__WORK REQUEST__:
Scan the entries below and report only how many lines contain "operator".

━━━━

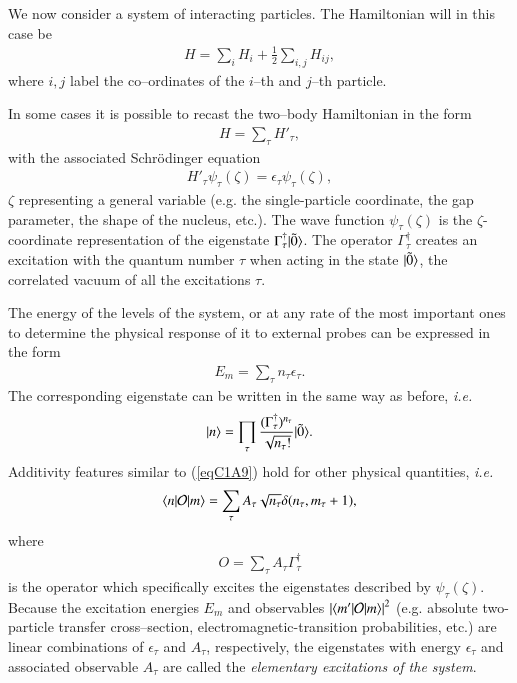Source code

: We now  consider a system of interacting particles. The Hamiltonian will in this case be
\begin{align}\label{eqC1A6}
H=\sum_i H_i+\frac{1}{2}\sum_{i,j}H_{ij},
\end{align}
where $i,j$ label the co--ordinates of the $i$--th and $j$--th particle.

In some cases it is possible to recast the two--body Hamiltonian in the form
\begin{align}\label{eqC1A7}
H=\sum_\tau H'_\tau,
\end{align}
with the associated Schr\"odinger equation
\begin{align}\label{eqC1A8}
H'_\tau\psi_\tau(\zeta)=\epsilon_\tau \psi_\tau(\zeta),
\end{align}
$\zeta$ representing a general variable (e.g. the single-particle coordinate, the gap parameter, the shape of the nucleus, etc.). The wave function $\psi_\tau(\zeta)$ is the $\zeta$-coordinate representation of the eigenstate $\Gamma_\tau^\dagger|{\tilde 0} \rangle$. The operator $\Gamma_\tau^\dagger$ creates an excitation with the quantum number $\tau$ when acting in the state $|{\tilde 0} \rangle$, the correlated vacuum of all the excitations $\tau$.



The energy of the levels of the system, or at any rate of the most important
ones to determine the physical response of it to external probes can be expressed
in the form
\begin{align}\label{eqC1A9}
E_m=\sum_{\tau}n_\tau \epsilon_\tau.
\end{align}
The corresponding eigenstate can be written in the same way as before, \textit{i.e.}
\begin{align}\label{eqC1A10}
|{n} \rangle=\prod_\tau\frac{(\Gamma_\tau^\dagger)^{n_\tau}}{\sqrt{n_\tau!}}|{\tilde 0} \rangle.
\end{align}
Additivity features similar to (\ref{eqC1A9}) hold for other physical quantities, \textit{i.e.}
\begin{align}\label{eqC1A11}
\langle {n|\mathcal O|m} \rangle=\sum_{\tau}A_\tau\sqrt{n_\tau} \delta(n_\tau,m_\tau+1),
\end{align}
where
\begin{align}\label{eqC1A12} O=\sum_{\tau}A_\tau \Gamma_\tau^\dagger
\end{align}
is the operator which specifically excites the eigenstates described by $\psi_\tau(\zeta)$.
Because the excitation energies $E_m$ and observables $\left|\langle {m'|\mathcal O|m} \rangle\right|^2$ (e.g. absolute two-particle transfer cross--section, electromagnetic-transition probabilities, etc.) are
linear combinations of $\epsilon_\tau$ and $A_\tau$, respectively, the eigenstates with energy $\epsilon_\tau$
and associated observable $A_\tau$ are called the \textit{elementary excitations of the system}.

━━━━

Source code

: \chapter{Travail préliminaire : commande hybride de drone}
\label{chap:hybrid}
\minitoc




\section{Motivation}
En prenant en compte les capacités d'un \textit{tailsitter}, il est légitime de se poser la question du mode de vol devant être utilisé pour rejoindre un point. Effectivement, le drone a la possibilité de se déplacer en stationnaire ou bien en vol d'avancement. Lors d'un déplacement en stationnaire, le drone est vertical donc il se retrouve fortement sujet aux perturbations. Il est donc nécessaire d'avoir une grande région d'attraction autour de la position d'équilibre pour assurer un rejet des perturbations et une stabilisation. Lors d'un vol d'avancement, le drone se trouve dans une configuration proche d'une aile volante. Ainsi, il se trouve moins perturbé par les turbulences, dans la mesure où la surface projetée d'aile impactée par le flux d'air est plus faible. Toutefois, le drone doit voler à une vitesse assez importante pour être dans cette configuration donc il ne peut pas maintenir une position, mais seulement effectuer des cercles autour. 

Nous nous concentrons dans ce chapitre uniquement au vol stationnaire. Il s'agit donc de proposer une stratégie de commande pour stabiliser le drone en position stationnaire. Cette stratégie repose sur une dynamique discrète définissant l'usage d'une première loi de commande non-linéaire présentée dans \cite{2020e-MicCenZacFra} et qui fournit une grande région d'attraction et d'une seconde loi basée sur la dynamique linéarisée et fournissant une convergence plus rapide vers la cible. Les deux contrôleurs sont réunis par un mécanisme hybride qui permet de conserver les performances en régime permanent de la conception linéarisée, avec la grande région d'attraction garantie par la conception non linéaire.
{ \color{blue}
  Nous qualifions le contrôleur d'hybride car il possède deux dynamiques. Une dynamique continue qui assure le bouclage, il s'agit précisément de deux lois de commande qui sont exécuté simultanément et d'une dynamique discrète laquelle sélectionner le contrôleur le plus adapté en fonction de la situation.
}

━━━━

__TASK RESPONSE__:
2